(You are looking at my Chirper feed, aren’t you? It’s like Twitter, but so much better!)
I included stigmata in my Armageddon trilogy because I figured that if you were going to describe a Biblical apocalypse, with demonic possession, angelic visitations, and holy relics, you should also throw in associated supernatural/Judeo-Christian phenomena, like people afflicted with the Wounds of Christ. For storytelling purposes, it wasn’t enough for those with stigmata to just bleed: the agonies they felt also gave them psychic abilities like prognostication and knowing when a holy relic or demonically-possessed person was nearby. The Wounds always hurt, but the pain increased in proximity to the supernatural.
Once I got that squared away, I had to decide who to give these Wounds to. I wanted those afflicted to be a kind of living holy relic, highly sought-after by the forces of both Hell and Heaven. Some religious people would get the stigmata, certainly. But I also wanted to inflict stigmata on other people: ones you might consider undeserving. Unlikely. Non-believers.
To make things interesting, I decided to have my stigmata-afflicted character be a drug dealer, and I named him Ozzie. From the outset, I wanted Ozzie to go from a bad person to a less-bad person. He would become a hero, of sorts, and a believer in Christ through sheer pragmatism. The third book in the trilogy is called The Holy Warrior and the Last Angel for a reason: Ozzie becomes the titular Holy Warrior. The least likely holy warrior you could imagine. A murderer and thief, a peddler of drugs, a gang member who would kill you for looking at him the wrong way, or even the right way. A cruel man who never smiled, not once.
His transformation throughout the novels is something to be read rather than described. But in creating Ozzie, I had to work out who he was. You could just hang a label on someone and call it a day: he’s a killer. A gangbanger. Whatever. But it doesn’t invite you to look deeper, and as I needed Ozzie to be an important character in whose head you’d be staying from time to time, I had to work out his details and background.

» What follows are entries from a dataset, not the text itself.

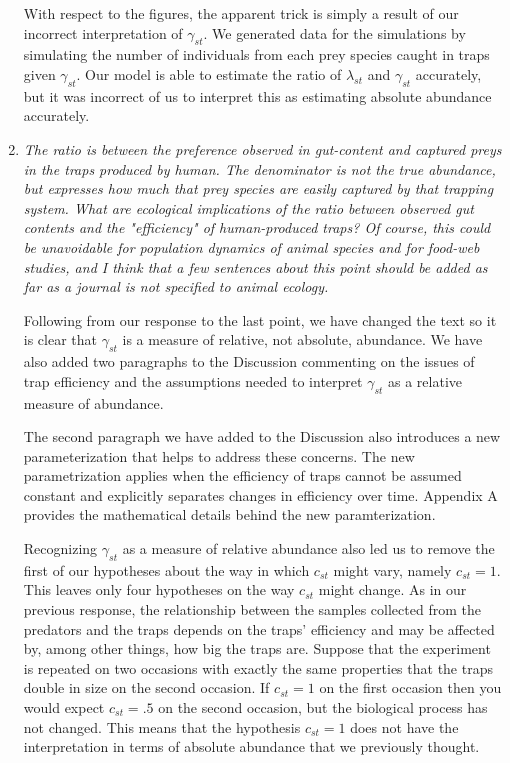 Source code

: \documentclass[12pt]{article}
\begin{document}
\begin{enumerate}
With respect to the figures, the apparent trick is simply a result of our incorrect interpretation of $\gamma_{st}$. We generated data for the simulations by simulating the number of individuals from each prey species caught in traps given $\gamma_{st}$. Our model is able to estimate the ratio of $\lambda_{st}$ and $\gamma_{st}$ accurately, but it was incorrect of us to interpret this as estimating absolute abundance accurately. 

\item \textit{ The ratio is between the preference observed in gut-content and captured preys in the traps produced by human. The denominator is not the true abundance, but expresses how much that prey species are easily captured by that trapping system. What are ecological implications of the ratio between observed gut contents and the "efficiency" of human-produced traps? Of course, this could be unavoidable for population dynamics of animal species and for food-web studies, and I think that a few sentences about this point should be added as far as a journal is not specified to animal ecology.}

Following from our response to the last point, we have changed the text so it is clear that $\gamma_{st}$ is a measure of relative, not absolute, abundance. We have also added two paragraphs to the Discussion commenting on the issues of trap efficiency and the assumptions needed to interpret $\gamma_{st}$ as a relative measure of abundance.  

The second paragraph we have added to the Discussion also introduces a new parameterization that helps to address these concerns. The new parametrization applies when the efficiency of traps cannot be assumed constant and explicitly separates changes in efficiency over time. Appendix A provides the mathematical details behind the new paramterization.

Recognizing $\gamma_{st}$ as a measure of relative abundance also led us to remove the first of our hypotheses about the way in which $c_{st}$ might vary, namely $c_{st} = 1$. This leaves only four hypotheses on the way $c_{st}$ might change. As in our previous response, the relationship between the samples collected from the predators and the traps depends on the traps' efficiency and may be affected by, among other things, how big the traps are.  Suppose that the experiment is repeated on two occasions with exactly the same properties that the traps double in size on the second occasion.  If $c_{st}=1$ on the first occasion then you would expect $c_{st}=.5$ on the second occasion, but the biological process has not changed.  This means that the hypothesis $c_{st} = 1$ does not have the interpretation in terms of absolute abundance that we previously thought. 

\end{enumerate}
\end{document}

Okay, so he’s a drug dealer. What does that mean? Where does he deal drugs? How does he get them? What does a drug deal look like, exactly? It’s not like you go to the mall and pick up crystal meth at a kiosk. And if he’s in a gang, what kind of gang? How is the gang organized? What’s his role in the hierarchy?
I never bought drugs outside of a pharmacy, so I had no personal experience to draw from. So I had to do research. As this is a fictional character who happens to be in a fictional gang, I drew the vast majority of my cues from fiction: books and movies. New Jack City. Training Day. American Gangster. Blood in, Blood Out. Colors. I pored over news articles and interviews of drug dealers in and out of prison. Over time I got a vague picture, but the details eluded me: I couldn’t just borrow characters and situations from other people’s work.
So I had to make it up. I created a New York City drug gang, from the boss of the city to individual territories within certain boroughs. The territory bosses had free rein within their turf, but had to send their monthly cut to the borough boss. Independence with limits. Once I had the hierarchy, I could plug in various characters, who then had their roles to play, including Ozzie.
Some readers told me that they found the gang stuff to be pretty realistic, but I didn’t tell them that I made it up myself, according to how I’d run an illegal drug operation. In the end, it worked: it provided the necessary framework for both character motivations and story, and how things turn out for Ozzie was dependent on how he started out as a territory boss in Brooklyn, New York. Ozzie, being a cunning sort, used his clairvoyance and precognition to great personal advantage until…well, you’ll just have to read about what happened in The Blessed Man and the Witch.
And if writing doesn’t work out, I may have career options in the field of extralegal intoxicant distribution. We’ll see how it goes.